HBO has been adamant about keeping its online subscriptions of HBO restricted to TV-subscribers, much to the non-TV subscriber’s dismay. Now, for the first time, HBO will be launching an online subscription service that will not require a cable subscription to HBO, reports Variety. Frustratingly for U.S. fans, it will be restricted to Nordic countries.
In Stolkholm on Thursday, HBO announced that viewers in Sweden, Norway, Finland and Denmark will be the first countries where “HBO Nordic AB” will be made available with month-to-month online streaming. The service will cost less than 10 euros per month, and launch in mid-October. For those of us who have been waiting for a standalone HBO streaming service to arrive in the West, we shouldn’t get our hopes up anytime soon. HBO has indicated that it has no intention of offering the same service to other countries.
“Each market is unique and HBO approaches each one with what we consider to believe the best business model specific to that territory,” an HBO spokesperson explained during the press conference.
But HBO’s shift and interest in offering its streaming service as a standalone product signals the first significant move in online streaming by HBO, which faces increased competition from Netflix. In 2010, Time Warner’s CEO, Jeff Bewkes, retorted that Netflix’s dominance in the TV space was as likely as the Albanian army taking over the world. As a rebuttal to Bewke’s statement, Netflix CEO Reed Hastings quipped yesterday on his Facebook page, “Excited to see HBO join us in offering standalone streaming service in Scandinavia…what about the USA? We thought the first match-up would be in Albania.”
HBO’s Nordic streaming news was announced only 24 hours after Netflix had revealed its plans to launch its service to the Nordic countries.
The motive behind HBO’s decision in the Noridic countries (and not the United States) is a complicated one.

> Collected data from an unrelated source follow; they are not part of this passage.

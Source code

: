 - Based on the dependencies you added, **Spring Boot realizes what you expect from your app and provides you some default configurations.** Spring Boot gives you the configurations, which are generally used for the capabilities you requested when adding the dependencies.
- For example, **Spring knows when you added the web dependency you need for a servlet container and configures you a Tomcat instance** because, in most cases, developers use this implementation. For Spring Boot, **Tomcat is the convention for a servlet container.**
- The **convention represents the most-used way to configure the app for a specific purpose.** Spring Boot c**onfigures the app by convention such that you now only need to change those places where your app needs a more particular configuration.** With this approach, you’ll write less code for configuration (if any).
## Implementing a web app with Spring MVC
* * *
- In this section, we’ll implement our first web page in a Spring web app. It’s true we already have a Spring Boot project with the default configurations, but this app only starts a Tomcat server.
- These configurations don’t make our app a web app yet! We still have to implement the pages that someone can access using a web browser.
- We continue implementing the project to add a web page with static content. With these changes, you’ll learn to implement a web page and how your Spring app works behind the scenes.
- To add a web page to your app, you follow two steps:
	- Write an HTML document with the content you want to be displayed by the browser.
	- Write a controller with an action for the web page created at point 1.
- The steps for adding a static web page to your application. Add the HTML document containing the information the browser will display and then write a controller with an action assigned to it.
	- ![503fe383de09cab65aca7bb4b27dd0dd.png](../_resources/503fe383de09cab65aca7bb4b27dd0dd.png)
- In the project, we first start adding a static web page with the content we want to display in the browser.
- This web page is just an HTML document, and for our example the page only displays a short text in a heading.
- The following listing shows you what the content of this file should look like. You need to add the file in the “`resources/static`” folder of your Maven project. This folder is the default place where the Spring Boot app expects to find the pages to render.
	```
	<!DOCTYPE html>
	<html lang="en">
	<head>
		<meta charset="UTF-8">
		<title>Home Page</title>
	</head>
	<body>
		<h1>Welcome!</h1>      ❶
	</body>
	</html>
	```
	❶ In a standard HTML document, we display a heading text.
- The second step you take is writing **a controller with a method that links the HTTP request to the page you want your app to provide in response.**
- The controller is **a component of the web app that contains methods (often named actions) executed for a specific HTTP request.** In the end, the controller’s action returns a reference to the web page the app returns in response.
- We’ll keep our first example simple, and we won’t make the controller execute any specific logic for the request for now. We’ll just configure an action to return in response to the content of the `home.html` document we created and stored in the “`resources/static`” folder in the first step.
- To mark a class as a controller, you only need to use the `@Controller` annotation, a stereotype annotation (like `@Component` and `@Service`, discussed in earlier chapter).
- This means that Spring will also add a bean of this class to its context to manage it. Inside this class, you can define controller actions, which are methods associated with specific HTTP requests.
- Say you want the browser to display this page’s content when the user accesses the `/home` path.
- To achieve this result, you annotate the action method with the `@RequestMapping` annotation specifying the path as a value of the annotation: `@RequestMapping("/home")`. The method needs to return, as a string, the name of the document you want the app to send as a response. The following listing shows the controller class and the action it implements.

In the U.S., HBO is bound by lucrative contracts with cable providers that prevent the company from releasing a product that competes directly with Big Cable’s business. And despite all the talk about TV fans cutting ties with cable, statistics show that the number of cord cutters is likely too low to compel HBO to consider offering its HBO Go app, which requires users have a cable subscription, as a standalone streaming service. According to a Nielsen study, only 4.5 percent of television-owning homes have chosen streaming over cable. (Note that this study didn’t include homes without televisions.) On top of this, in the fourth quarter of 2011, 98 percent of viewing television was done on traditional television. Neilsen also found that only 1.5 million households in the United States cut the cord in 2011.

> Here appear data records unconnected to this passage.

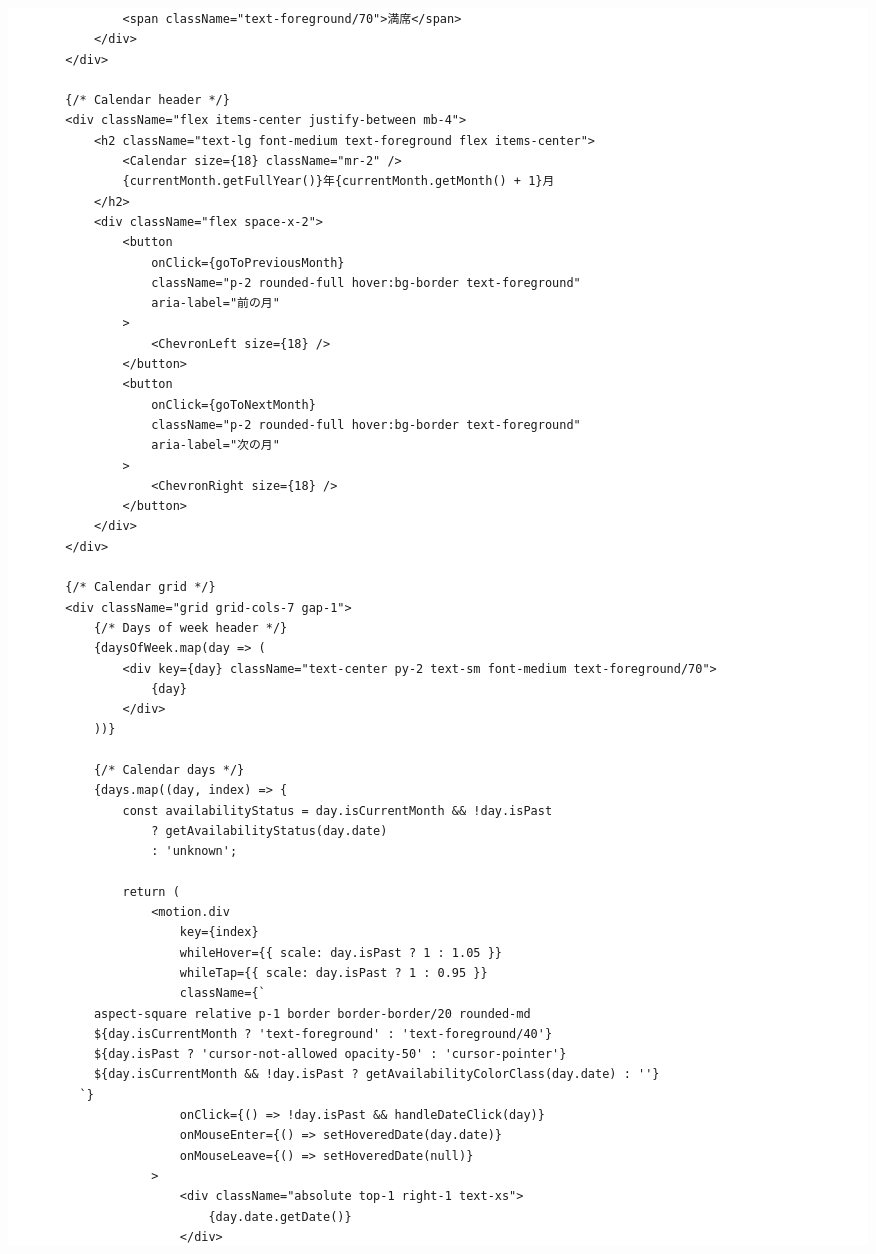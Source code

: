 					<span className="text-foreground/70">満席</span>
				</div>
			</div>

			{/* Calendar header */}
			<div className="flex items-center justify-between mb-4">
				<h2 className="text-lg font-medium text-foreground flex items-center">
					<Calendar size={18} className="mr-2" />
					{currentMonth.getFullYear()}年{currentMonth.getMonth() + 1}月
				</h2>
				<div className="flex space-x-2">
					<button
						onClick={goToPreviousMonth}
						className="p-2 rounded-full hover:bg-border text-foreground"
						aria-label="前の月"
					>
						<ChevronLeft size={18} />
					</button>
					<button
						onClick={goToNextMonth}
						className="p-2 rounded-full hover:bg-border text-foreground"
						aria-label="次の月"
					>
						<ChevronRight size={18} />
					</button>
				</div>
			</div>

			{/* Calendar grid */}
			<div className="grid grid-cols-7 gap-1">
				{/* Days of week header */}
				{daysOfWeek.map(day => (
					<div key={day} className="text-center py-2 text-sm font-medium text-foreground/70">
						{day}
					</div>
				))}

				{/* Calendar days */}
				{days.map((day, index) => {
					const availabilityStatus = day.isCurrentMonth && !day.isPast
						? getAvailabilityStatus(day.date)
						: 'unknown';

					return (
						<motion.div
							key={index}
							whileHover={{ scale: day.isPast ? 1 : 1.05 }}
							whileTap={{ scale: day.isPast ? 1 : 0.95 }}
							className={`
                aspect-square relative p-1 border border-border/20 rounded-md 
                ${day.isCurrentMonth ? 'text-foreground' : 'text-foreground/40'}
                ${day.isPast ? 'cursor-not-allowed opacity-50' : 'cursor-pointer'}
                ${day.isCurrentMonth && !day.isPast ? getAvailabilityColorClass(day.date) : ''}
              `}
							onClick={() => !day.isPast && handleDateClick(day)}
							onMouseEnter={() => setHoveredDate(day.date)}
							onMouseLeave={() => setHoveredDate(null)}
						>
							<div className="absolute top-1 right-1 text-xs">
								{day.date.getDate()}
							</div>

Streaming is, however, steadily growing as a substitute to watching television. The number of homes with free broadcast television and a broadband Internet connection has increased by 22.8 percent within the last year. We wouldn’t be surprised if in the future, HBO is compelled change their strategy in the United States. Until then, for those of outside of the Nordic countries, we’ll be forced to stick to our HBO subscription, or other means of watching our favorite HBO shows.